BEGIN INPUT FOR THIS TASK

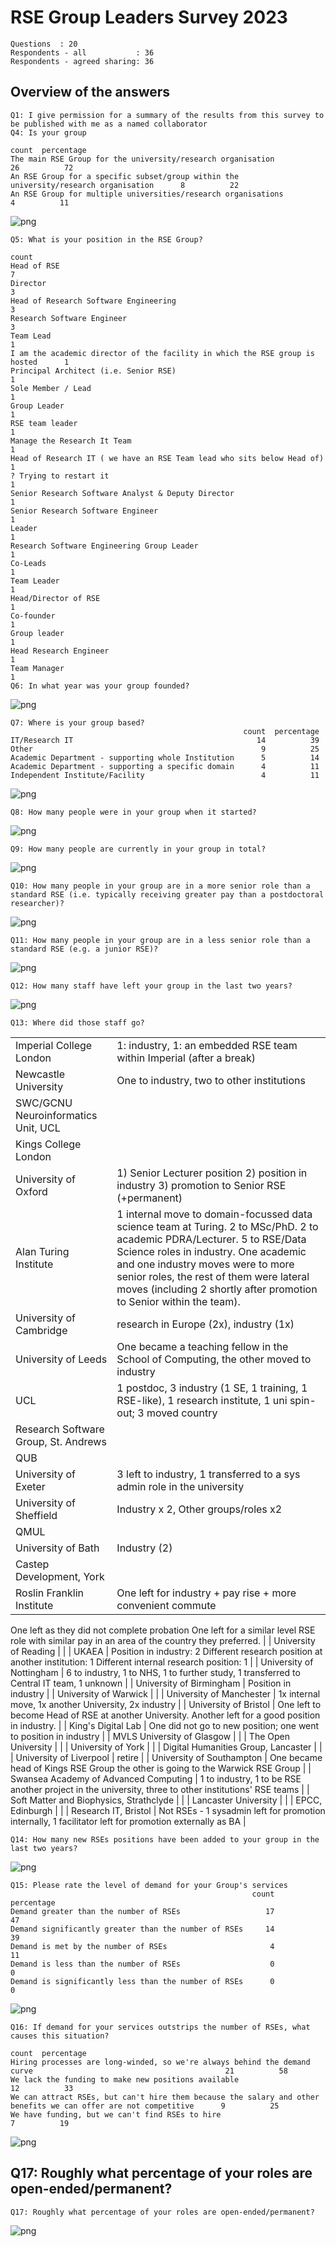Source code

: # RSE Group Leaders Survey 2023

    Questions  : 20
    Respondents - all           : 36
    Respondents - agreed sharing: 36


## Overview of the answers

    Q1: I give permission for a summary of the results from this survey to be published with me as a named collaborator
    Q4: Is your group
                                                                                          count  percentage
    The main RSE Group for the university/research organisation                              26          72
    An RSE Group for a specific subset/group within the university/research organisation      8          22
    An RSE Group for multiple universities/research organisations                             4          11



    
![png](report_files/report_4_1.png)
    


    Q5: What is your position in the RSE Group?
                                                                                 count
    Head of RSE                                                                      7
    Director                                                                         3
    Head of Research Software Engineering                                            3
    Research Software Engineer                                                       3
    Team Lead                                                                        1
    I am the academic director of the facility in which the RSE group is hosted      1
    Principal Architect (i.e. Senior RSE)                                            1
    Sole Member / Lead                                                               1
    Group Leader                                                                     1
    RSE team leader                                                                  1
    Manage the Research It Team                                                      1
    Head of Research IT ( we have an RSE Team lead who sits below Head of)           1
    ? Trying to restart it                                                           1
    Senior Research Software Analyst & Deputy Director                               1
    Senior Research Software Engineer                                                1
    Leader                                                                           1
    Research Software Engineering Group Leader                                       1
    Co-Leads                                                                         1
    Team Leader                                                                      1
    Head/Director of RSE                                                             1
    Co-founder                                                                       1
    Group leader                                                                     1
    Head Research Engineer                                                           1
    Team Manager                                                                     1
    Q6: In what year was your group founded?



    
![png](report_files/report_4_3.png)
    


    Q7: Where is your group based?
                                                        count  percentage
    IT/Research IT                                         14          39
    Other                                                   9          25
    Academic Department - supporting whole Institution      5          14
    Academic Department - supporting a specific domain      4          11
    Independent Institute/Facility                          4          11



    
![png](report_files/report_4_5.png)
    


    Q8: How many people were in your group when it started?



    
![png](report_files/report_4_7.png)
    


    Q9: How many people are currently in your group in total?



    
![png](report_files/report_4_9.png)
    


    Q10: How many people in your group are in a more senior role than a standard RSE (i.e. typically receiving greater pay than a postdoctoral researcher)?



    
![png](report_files/report_4_11.png)
    


    Q11: How many people in your group are in a less senior role than a standard RSE (e.g. a junior RSE)?



    
![png](report_files/report_4_13.png)
    


    Q12: How many staff have left your group in the last two years?



    
![png](report_files/report_4_15.png)
    


    Q13: Where did those staff go?



|                                         |                                                                                                                                                                                                                                                                                                                         |
|-----------------------------------------|-------------------------------------------------------------------------------------------------------------------------------------------------------------------------------------------------------------------------------------------------------------------------------------------------------------------------|
| Imperial College London                 | 1: industry, 1: an embedded RSE team within Imperial (after a break)                                                                                                                                                                                                                                                    |
| Newcastle University                    | One to industry, two to other institutions                                                                                                                                                                                                                                                                              |
| SWC/GCNU Neuroinformatics Unit, UCL     |                                                                                                                                                                                                                                                                                                                         |
| Kings College London                    |                                                                                                                                                                                                                                                                                                                         |
| University of Oxford                    | 1) Senior Lecturer position 2) position in industry 3) promotion to Senior RSE (+permanent)                                                                                                                                                                                                                             |
| Alan Turing Institute                   | 1 internal move to domain-focussed data science team at Turing. 2 to MSc/PhD. 2 to academic PDRA/Lecturer. 5 to RSE/Data Science roles in industry. One academic and one industry moves were to more senior roles, the rest of them were lateral moves (including 2 shortly after promotion to Senior within the team). |
| University of Cambridge                 | research in Europe (2x), industry (1x)                                                                                                                                                                                                                                                                                  |
| University of Leeds                     | One became a teaching fellow in the School of Computing, the other moved to industry                                                                                                                                                                                                                                    |
| UCL                                     | 1 postdoc, 3 industry (1 SE, 1 training, 1 RSE-like), 1 research institute, 1 uni spin-out; 3 moved country                                                                                                                                                                                                             |
| Research Software Group, St. Andrews    |                                                                                                                                                                                                                                                                                                                         |
| QUB                                     |                                                                                                                                                                                                                                                                                                                         |
| University of Exeter                    | 3 left to industry, 1 transferred to a sys admin role in the university                                                                                                                                                                                                                                                 |
| University of Sheffield                 | Industry x 2, Other groups/roles x2                                                                                                                                                                                                                                                                                     |
| QMUL                                    |                                                                                                                                                                                                                                                                                                                         |
| University of Bath                      | Industry (2)                                                                                                                                                                                                                                                                                                            |
| Castep Development, York                |                                                                                                                                                                                                                                                                                                                         |
| Roslin Franklin Institute               | One left for industry + pay rise + more convenient commute
One left as they did not complete probation
One left for a similar level RSE role with similar pay in an area of the country they preferred.                                                                                                                                                                                                                                                                                                                         |
| University of Reading                   |                                                                                                                                                                                                                                                                                                                         |
| UKAEA                                   | Position in industry: 2
Different research position at another institution: 1
Different internal research position: 1                                                                                                                                                                                                                                                                                                                         |
| University of Nottingham                | 6 to industry, 1 to NHS, 1 to further study, 1 transferred to Central IT team, 1 unknown                                                                                                                                                                                                                                |
| University of Birmingham                | Position in industry                                                                                                                                                                                                                                                                                                    |
| University of Warwick                   |                                                                                                                                                                                                                                                                                                                         |
| University of Manchester                | 1x internal move, 1x another University, 2x industry                                                                                                                                                                                                                                                                    |
| University of Bristol                   | One left to become Head of RSE at another University. Another left for a good position in industry.                                                                                                                                                                                                                     |
| King's Digital Lab                      | One did not go to new position; one went to position in industry                                                                                                                                                                                                                                                        |
| MVLS University of Glasgow              |                                                                                                                                                                                                                                                                                                                         |
| The Open University                     |                                                                                                                                                                                                                                                                                                                         |
| University of York                      |                                                                                                                                                                                                                                                                                                                         |
| Digital Humanities Group, Lancaster     |                                                                                                                                                                                                                                                                                                                         |
| University of Liverpool                 | retire                                                                                                                                                                                                                                                                                                                  |
| University of Southampton               | One became head of Kings RSE Group the other is going to the Warwick RSE Group                                                                                                                                                                                                                                          |
| Swansea Academy of Advanced Computing   | 1 to industry, 1 to be RSE another project in the university, three to other institutions' RSE teams                                                                                                                                                                                                                    |
| Soft Matter and Biophysics, Strathclyde |                                                                                                                                                                                                                                                                                                                         |
| Lancaster University                    |                                                                                                                                                                                                                                                                                                                         |
| EPCC, Edinburgh                         |                                                                                                                                                                                                                                                                                                                         |
| Research IT, Bristol                    | Not RSEs  - 1 sysadmin left for promotion internally, 1 facilitator left for promotion externally as BA                                                                                                                                                                                                                 |


    Q14: How many new RSEs positions have been added to your group in the last two years?



    
![png](report_files/report_4_19.png)
    


    Q15: Please rate the level of demand for your Group's services
                                                          count  percentage
    Demand greater than the number of RSEs                   17          47
    Demand significantly greater than the number of RSEs     14          39
    Demand is met by the number of RSEs                       4          11
    Demand is less than the number of RSEs                    0           0
    Demand is significantly less than the number of RSEs      0           0



    
![png](report_files/report_4_21.png)
    


    Q16: If demand for your services outstrips the number of RSEs, what causes this situation?
                                                                                                                     count  percentage
    Hiring processes are long-winded, so we're always behind the demand curve                                           21          58
    We lack the funding to make new positions available                                                                 12          33
    We can attract RSEs, but can't hire them because the salary and other benefits we can offer are not competitive      9          25
    We have funding, but we can't find RSEs to hire                                                                      7          19



    
![png](report_files/report_4_23.png)
    


## Q17: Roughly what percentage of your roles are open-ended/permanent?

    Q17: Roughly what percentage of your roles are open-ended/permanent?



    
![png](report_files/report_6_1.png)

END INPUT FOR THIS TASK

## TASK REQUIREMENTS
With the pictures omitted, the entries are to be transcribed in full, exactly as they appear.

## OUTPUT
Source code

: # RSE Group Leaders Survey 2023

    Questions  : 20
    Respondents - all           : 36
    Respondents - agreed sharing: 36


## Overview of the answers

    Q1: I give permission for a summary of the results from this survey to be published with me as a named collaborator
    Q4: Is your group
                                                                                          count  percentage
    The main RSE Group for the university/research organisation                              26          72
    An RSE Group for a specific subset/group within the university/research organisation      8          22
    An RSE Group for multiple universities/research organisations                             4          11



    
![png](report_files/report_4_1.png)
    


    Q5: What is your position in the RSE Group?
                                                                                 count
    Head of RSE                                                                      7
    Director                                                                         3
    Head of Research Software Engineering                                            3
    Research Software Engineer                                                       3
    Team Lead                                                                        1
    I am the academic director of the facility in which the RSE group is hosted      1
    Principal Architect (i.e. Senior RSE)                                            1
    Sole Member / Lead                                                               1
    Group Leader                                                                     1
    RSE team leader                                                                  1
    Manage the Research It Team                                                      1
    Head of Research IT ( we have an RSE Team lead who sits below Head of)           1
    ? Trying to restart it                                                           1
    Senior Research Software Analyst & Deputy Director                               1
    Senior Research Software Engineer                                                1
    Leader                                                                           1
    Research Software Engineering Group Leader                                       1
    Co-Leads                                                                         1
    Team Leader                                                                      1
    Head/Director of RSE                                                             1
    Co-founder                                                                       1
    Group leader                                                                     1
    Head Research Engineer                                                           1
    Team Manager                                                                     1
    Q6: In what year was your group founded?



    
![png](report_files/report_4_3.png)
    


    Q7: Where is your group based?
                                                        count  percentage
    IT/Research IT                                         14          39
    Other                                                   9          25
    Academic Department - supporting whole Institution      5          14
    Academic Department - supporting a specific domain      4          11
    Independent Institute/Facility                          4          11



    
![png](report_files/report_4_5.png)
    


    Q8: How many people were in your group when it started?



    
![png](report_files/report_4_7.png)
    


    Q9: How many people are currently in your group in total?



    
![png](report_files/report_4_9.png)
    


    Q10: How many people in your group are in a more senior role than a standard RSE (i.e. typically receiving greater pay than a postdoctoral researcher)?



    
![png](report_files/report_4_11.png)
    


    Q11: How many people in your group are in a less senior role than a standard RSE (e.g. a junior RSE)?



    
![png](report_files/report_4_13.png)
    


    Q12: How many staff have left your group in the last two years?



    
![png](report_files/report_4_15.png)
    


    Q13: Where did those staff go?



|                                         |                                                                                                                                                                                                                                                                                                                         |
|-----------------------------------------|-------------------------------------------------------------------------------------------------------------------------------------------------------------------------------------------------------------------------------------------------------------------------------------------------------------------------|
| Imperial College London                 | 1: industry, 1: an embedded RSE team within Imperial (after a break)                                                                                                                                                                                                                                                    |
| Newcastle University                    | One to industry, two to other institutions                                                                                                                                                                                                                                                                              |
| SWC/GCNU Neuroinformatics Unit, UCL     |                                                                                                                                                                                                                                                                                                                         |
| Kings College London                    |                                                                                                                                                                                                                                                                                                                         |
| University of Oxford                    | 1) Senior Lecturer position 2) position in industry 3) promotion to Senior RSE (+permanent)                                                                                                                                                                                                                             |
| Alan Turing Institute                   | 1 internal move to domain-focussed data science team at Turing. 2 to MSc/PhD. 2 to academic PDRA/Lecturer. 5 to RSE/Data Science roles in industry. One academic and one industry moves were to more senior roles, the rest of them were lateral moves (including 2 shortly after promotion to Senior within the team). |
| University of Cambridge                 | research in Europe (2x), industry (1x)                                                                                                                                                                                                                                                                                  |
| University of Leeds                     | One became a teaching fellow in the School of Computing, the other moved to industry                                                                                                                                                                                                                                    |
| UCL                                     | 1 postdoc, 3 industry (1 SE, 1 training, 1 RSE-like), 1 research institute, 1 uni spin-out; 3 moved country                                                                                                                                                                                                             |
| Research Software Group, St. Andrews    |                                                                                                                                                                                                                                                                                                                         |
| QUB                                     |                                                                                                                                                                                                                                                                                                                         |
| University of Exeter                    | 3 left to industry, 1 transferred to a sys admin role in the university                                                                                                                                                                                                                                                 |
| University of Sheffield                 | Industry x 2, Other groups/roles x2                                                                                                                                                                                                                                                                                     |
| QMUL                                    |                                                                                                                                                                                                                                                                                                                         |
| University of Bath                      | Industry (2)                                                                                                                                                                                                                                                                                                            |
| Castep Development, York                |                                                                                                                                                                                                                                                                                                                         |
| Roslin Franklin Institute               | One left for industry + pay rise + more convenient commute
One left as they did not complete probation
One left for a similar level RSE role with similar pay in an area of the country they preferred.                                                                                                                                                                                                                                                                                                                         |
| University of Reading                   |                                                                                                                                                                                                                                                                                                                         |
| UKAEA                                   | Position in industry: 2
Different research position at another institution: 1
Different internal research position: 1                                                                                                                                                                                                                                                                                                                         |
| University of Nottingham                | 6 to industry, 1 to NHS, 1 to further study, 1 transferred to Central IT team, 1 unknown                                                                                                                                                                                                                                |
| University of Birmingham                | Position in industry                                                                                                                                                                                                                                                                                                    |
| University of Warwick                   |                                                                                                                                                                                                                                                                                                                         |
| University of Manchester                | 1x internal move, 1x another University, 2x industry                                                                                                                                                                                                                                                                    |
| University of Bristol                   | One left to become Head of RSE at another University. Another left for a good position in industry.                                                                                                                                                                                                                     |
| King's Digital Lab                      | One did not go to new position; one went to position in industry                                                                                                                                                                                                                                                        |
| MVLS University of Glasgow              |                                                                                                                                                                                                                                                                                                                         |
| The Open University                     |                                                                                                                                                                                                                                                                                                                         |
| University of York                      |                                                                                                                                                                                                                                                                                                                         |
| Digital Humanities Group, Lancaster     |                                                                                                                                                                                                                                                                                                                         |
| University of Liverpool                 | retire                                                                                                                                                                                                                                                                                                                  |
| University of Southampton               | One became head of Kings RSE Group the other is going to the Warwick RSE Group                                                                                                                                                                                                                                          |
| Swansea Academy of Advanced Computing   | 1 to industry, 1 to be RSE another project in the university, three to other institutions' RSE teams                                                                                                                                                                                                                    |
| Soft Matter and Biophysics, Strathclyde |                                                                                                                                                                                                                                                                                                                         |
| Lancaster University                    |                                                                                                                                                                                                                                                                                                                         |
| EPCC, Edinburgh                         |                                                                                                                                                                                                                                                                                                                         |
| Research IT, Bristol                    | Not RSEs  - 1 sysadmin left for promotion internally, 1 facilitator left for promotion externally as BA                                                                                                                                                                                                                 |


    Q14: How many new RSEs positions have been added to your group in the last two years?



    
![png](report_files/report_4_19.png)
    


    Q15: Please rate the level of demand for your Group's services
                                                          count  percentage
    Demand greater than the number of RSEs                   17          47
    Demand significantly greater than the number of RSEs     14          39
    Demand is met by the number of RSEs                       4          11
    Demand is less than the number of RSEs                    0           0
    Demand is significantly less than the number of RSEs      0           0



    
![png](report_files/report_4_21.png)
    


    Q16: If demand for your services outstrips the number of RSEs, what causes this situation?
                                                                                                                     count  percentage
    Hiring processes are long-winded, so we're always behind the demand curve                                           21          58
    We lack the funding to make new positions available                                                                 12          33
    We can attract RSEs, but can't hire them because the salary and other benefits we can offer are not competitive      9          25
    We have funding, but we can't find RSEs to hire                                                                      7          19



    
![png](report_files/report_4_23.png)
    


## Q17: Roughly what percentage of your roles are open-ended/permanent?

    Q17: Roughly what percentage of your roles are open-ended/permanent?



    
![png](report_files/report_6_1.png)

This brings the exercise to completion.